*EXERCISE DIRECTIONS*:
Scan the listing below for the word "frac" and state how many lines hold it. Write nothing but the number.

*ENTRIES PROVIDED*:
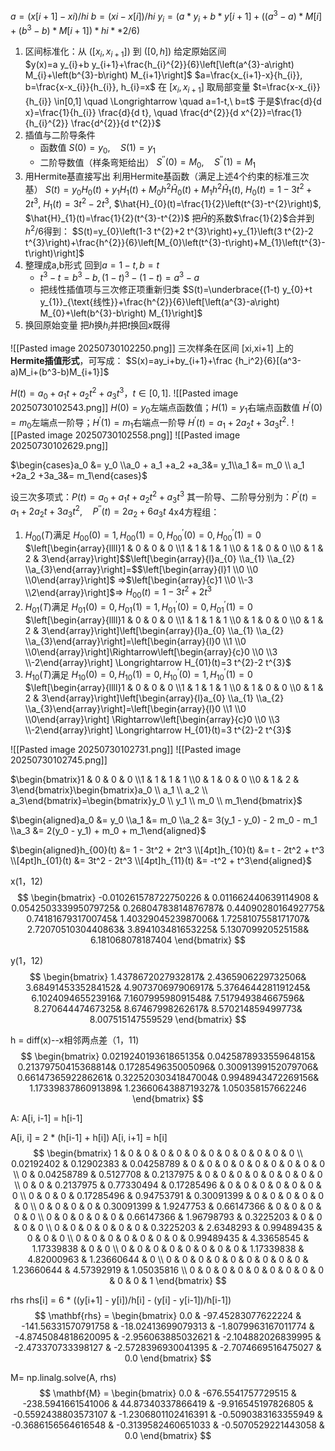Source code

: 
$a = (x[i+1] - xi) / hi$
$b = (xi - x[i]) / hi$
$y_{i} = (a * y_{i} + b * y[i+1] + ((a^3 - a) * M[i] + (b^3 - b) * M[i+1]) * hi**2 / 6)$


1. 区间标准化：从 \($[x_i,x_{i+1}]$\) 到 $([0,h])$
	给定原始区间  
	$y(x)=a y_{i}+b y_{i+1}+\frac{h_{i}^{2}}{6}\left[\left(a^{3}-a\right) M_{i}+\left(b^{3}-b\right) M_{i+1}\right]$
	$a=\frac{x_{i+1}-x}{h_{i}}, b=\frac{x-x_{i}}{h_{i}}, h_{i}=x$
	在 $[x_{i}, x_{i+1}]$ 取局部变量 
	$t=\frac{x-x_{i}}{h_{i}} \in[0,1] \quad \Longrightarrow \quad a=1-t,\  b=t$
	于是$\frac{d}{d x}=\frac{1}{h_{i}} \frac{d}{d t}, \quad \frac{d^{2}}{d x^{2}}=\frac{1}{h_{i}^{2}} \frac{d^{2}}{d t^{2}}$ 
2. 插值与二阶导条件
	- 函数值
		$S(0)=y_{0}, \quad S(1)=y_{1}$
	- 二阶导数值（样条弯矩给出）
		$S^{\prime \prime}(0)=M_{0}, \quad S^{\prime \prime}(1)=M_{1}$
3. 用Hermite基直接写出
	利用Hermite基函数（满足上述4个约束的标准三次基）
	$S(t)=y_{0} H_{0}(t)+y_{1} H_{1}(t)+M_{0} h^{2} \hat{H}_{0}(t)+M_{1} h^{2} \hat{H}_{1}(t),$
	$H_{0}(t)=1-3 t^{2}+2 t^{3}$,      $H_{1}(t)=3 t^{2}-2 t^{3}$, 
	$\hat{H}_{0}(t)=\frac{1}{2}\left(t^{3}-t^{2}\right)$,          $\hat{H}_{1}(t)=\frac{1}{2}(t^{3}-t^{2})$
	把$\hat{H}$的系数$\frac{1}{2}$合并到$h^2/6$得到：
	$S(t)=y_{0}\left(1-3 t^{2}+2 t^{3}\right)+y_{1}\left(3 t^{2}-2 t^{3}\right)+\frac{h^{2}}{6}\left[M_{0}\left(t^{3}-t\right)+M_{1}\left(t^{3}-t\right)\right]$
4. 整理成a,b形式
	回到$a=1-t, b=t$
	- $t^{3}-t=b^{3}-b,(1-t)^{3}-(1-t)=a^{3}-a$
	- 把线性插值项与三次修正项重新归类
		$S(t)=\underbrace{(1-t) y_{0}+t y_{1}}_{\text{线性}}+\frac{h^{2}}{6}\left[\left(a^{3}-a\right) M_{0}+\left(b^{3}-b\right) M_{1}\right]$
5. 换回原始变量
	把$h$换$h_i$并把$t$换回$x$既得
	
![[Pasted image 20250730102250.png]]
三次样条在区间 [xi​,xi+1​] 上的**Hermite插值形式**，可写成：
$S(x)=ay_i​+by_{i+1}​+\frac {h_i^2}{6}[(a^3-a)M_i+(b^3-b)M_{i+1}]$

$H(t)=a_0​+a_1​t+a_2​t^2+a_3​t^3，t∈[0,1].$
![[Pasted image 20250730102543.png]]
$H(0)=y_0​$左端点函数值；$H(1)=y_1$右端点函数值
$H^′(0)=m_0$​左端点一阶导；$H^′(1)=m_1​$右端点一阶导
$H^′(t)=a_1​+2a_2​t+3a_3​t^2.$
![[Pasted image 20250730102558.png]]
![[Pasted image 20250730102629.png]]


$\begin{cases}a_0 &= y_0 \\a_0 + a_1 +a_2 +a_3&= y_1\\a_1 &=  m_0 \\ a_1 +2a_2 +3a_3&=  m_1\end{cases}$


设三次多项式：$P(t)=a_{0}+a_{1} t+a_{2} t^{2}+a_{3} t^{3}$
其一阶导、二阶导分别为：$P^{\prime}(t)=a_{1}+2 a_{2} t+3 a_{3} t^{2}, \quad P^{\prime \prime}(t)=2 a_{2}+6 a_{3} t$
4x4方程组：
1. $H_{00}(T)$满足
	$H_{00}(0)=1, H_{00}(1)=0, H_{00}^{\prime}(0)=0, H_{00}^{\prime}(1)=0$
	$\left[\begin{array}{llll}1 & 0 & 0 & 0 \\1 & 1 & 1 & 1 \\0 & 1 & 0 & 0 \\0 & 1 & 2 & 3\end{array}\right]$$\left[\begin{array}{l}a_{0} \\a_{1} \\a_{2} \\a_{3}\end{array}\right]=$$\left[\begin{array}{l}1 \\0 \\0 \\0\end{array}\right]$ $\Rightarrow$$\left[\begin{array}{c}1 \\0 \\-3 \\2\end{array}\right]$$\Longrightarrow$ $H_{00}(t)=1-3 t^{2}+2 t^{3}$
2.  $H_{01}(T)$满足
	$H_{01}(0)=0, H_{01}(1)=1, H_{01}^{\prime}(0)=0, H_{01}^{\prime}(1)=0$
	$\left[\begin{array}{llll}1 & 0 & 0 & 0 \\1 & 1 & 1 & 1 \\0 & 1 & 0 & 0 \\0 & 1 & 2 & 3\end{array}\right]\left[\begin{array}{l}a_{0} \\a_{1} \\a_{2} \\a_{3}\end{array}\right]=\left[\begin{array}{l}0 \\1 \\0 \\0\end{array}\right]\Rightarrow\left[\begin{array}{c}0 \\0 \\3 \\-2\end{array}\right] \Longrightarrow H_{01}(t)=3 t^{2}-2 t^{3}$
3.  $H_{10}(T)$满足
	$H_{10}(0)=0, H_{10}(1)=0, H_{10}^{\prime}(0)=1, H_{10}^{\prime}(1)=0$
	$\left[\begin{array}{llll}1 & 0 & 0 & 0 \\1 & 1 & 1 & 1 \\0 & 1 & 0 & 0 \\0 & 1 & 2 & 3\end{array}\right]\left[\begin{array}{l}a_{0} \\a_{1} \\a_{2} \\a_{3}\end{array}\right]=\left[\begin{array}{l}0 \\1 \\0 \\0\end{array}\right] \Rightarrow\left[\begin{array}{c}0 \\0 \\3 \\-2\end{array}\right] \Longrightarrow H_{01}(t)=3 t^{2}-2 t^{3}$


![[Pasted image 20250730102731.png]]
![[Pasted image 20250730102745.png]]


$\begin{bmatrix}1 & 0 & 0 & 0 \\1 & 1 & 1 & 1 \\0 & 1 & 0 & 0 \\0 & 1 & 2 & 3\end{bmatrix}\begin{bmatrix}a_0 \\ a_1 \\ a_2 \\ a_3\end{bmatrix}=\begin{bmatrix}y_0 \\ y_1 \\ m_0 \\ m_1\end{bmatrix}$

$\begin{aligned}a_0 &= y_0 \\a_1 &= m_0 \\a_2 &= 3(y_1 - y_0) - 2 m_0 - m_1 \\a_3 &= 2(y_0 - y_1) + m_0 + m_1\end{aligned}$

$\begin{aligned}h_{00}(t) &= 1 - 3t^2 + 2t^3 \\[4pt]h_{10}(t) &= t - 2t^2 + t^3 \\[4pt]h_{01}(t) &= 3t^2 - 2t^3 \\[4pt]h_{11}(t) &= -t^2 + t^3\end{aligned}$

x(1，12) 
$$
\begin{bmatrix}
-0.010261578722750226 & 0.011662440639114908 &
0.054250333995079725&
0.26804783814876787&
0.4409028016492775&
0.7418167931700745&
1.4032904523987006&
1.7258107558171707&
2.7207051030440863&
3.894103481653225&
5.130709920525158&
6.181068078187404
\end{bmatrix}
$$

y(1，12) 
$$
\begin{bmatrix}
1.4378672027932817&
2.4365906229732506&
3.6849145335284152&
4.907370697906917&
5.3764644281191245&
6.102409465523916&
7.160799598091548&
7.517949384667596&
8.27064447467325&
8.67467998262617&
8.570214859499773&
8.007515147559529
\end{bmatrix}
$$

h = diff(x)--x相邻两点差（1，11)  
$$
\begin{bmatrix}
0.021924019361865135&
0.042587893355964815&
0.21379750415368814&
0.1728549635005096&
0.30091399152079706&
0.6614736592286261&
0.32252030341847004&
0.9948943472269156&
1.1733983786091389&
1.2366064388719327&
1.050358157662246
\end{bmatrix}
$$

A:
A[i, i-1] = h[i-1]

A[i, i] = 2 * (h[i-1] + h[i])
A[i, i+1] = h[i]
$$
\begin{bmatrix}
1 & 0 & 0 & 0 & 0 & 0 & 0 & 0 & 0 & 0 & 0 & 0 \\
0.02192402 & 0.12902383 & 0.04258789 & 0 & 0 & 0 & 0 & 0 & 0 & 0 & 0 & 0 \\
0 & 0.04258789 & 0.5127708 & 0.2137975 & 0 & 0 & 0 & 0 & 0 & 0 & 0 & 0 \\
0 & 0 & 0.2137975 & 0.77330494 & 0.17285496 & 0 & 0 & 0 & 0 & 0 & 0 & 0 \\
0 & 0 & 0 & 0.17285496 & 0.94753791 & 0.30091399 & 0 & 0 & 0 & 0 & 0 & 0 \\
0 & 0 & 0 & 0 & 0.30091399 & 1.9247753 & 0.66147366 & 0 & 0 & 0 & 0 & 0 \\
0 & 0 & 0 & 0 & 0 & 0.66147366 & 1.96798793 & 0.3225203 & 0 & 0 & 0 & 0 \\
0 & 0 & 0 & 0 & 0 & 0 & 0.3225203 & 2.6348293 & 0.99489435 & 0 & 0 & 0 \\
0 & 0 & 0 & 0 & 0 & 0 & 0 & 0.99489435 & 4.33658545 & 1.17339838 & 0 & 0 \\
0 & 0 & 0 & 0 & 0 & 0 & 0 & 0 & 1.17339838 & 4.82000963 & 1.23660644 & 0 \\
0 & 0 & 0 & 0 & 0 & 0 & 0 & 0 & 0 & 1.23660644 & 4.57392919 & 1.05035816 \\
0 & 0 & 0 & 0 & 0 & 0 & 0 & 0 & 0 & 0 & 0 & 1
\end{bmatrix}
$$

rhs
rhs[i] = 6 * ((y[i+1] - y[i])/h[i] - (y[i] - y[i-1])/h[i-1])
$$
\mathbf{rhs} =
\begin{bmatrix}
0.0 &
-97.45283077622224 &
-141.56331570791758 &
-18.02413699079313 &
-1.8079963167011774 &
-4.8745084818620095 &
-2.956063885032621 &
-2.104882026839995 &
-2.473370733398127 &
-2.5728396930041395 &
-2.7074669516475027 &
0.0
\end{bmatrix}
$$

M= np.linalg.solve(A, rhs)
$$
\mathbf{M} = 
\begin{bmatrix}
0.0 & -676.5541757729515 & -238.5941661541006 & 44.87340337866419 & -9.916545197826805 & -0.5592438803573107 & -1.2306801102416391 & -0.5090383163355949 & -0.3686156564616548 & -0.3139582460651033 & -0.5070529221443058 & 0.0
\end{bmatrix}
$$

*TASK SOLUTION*:
9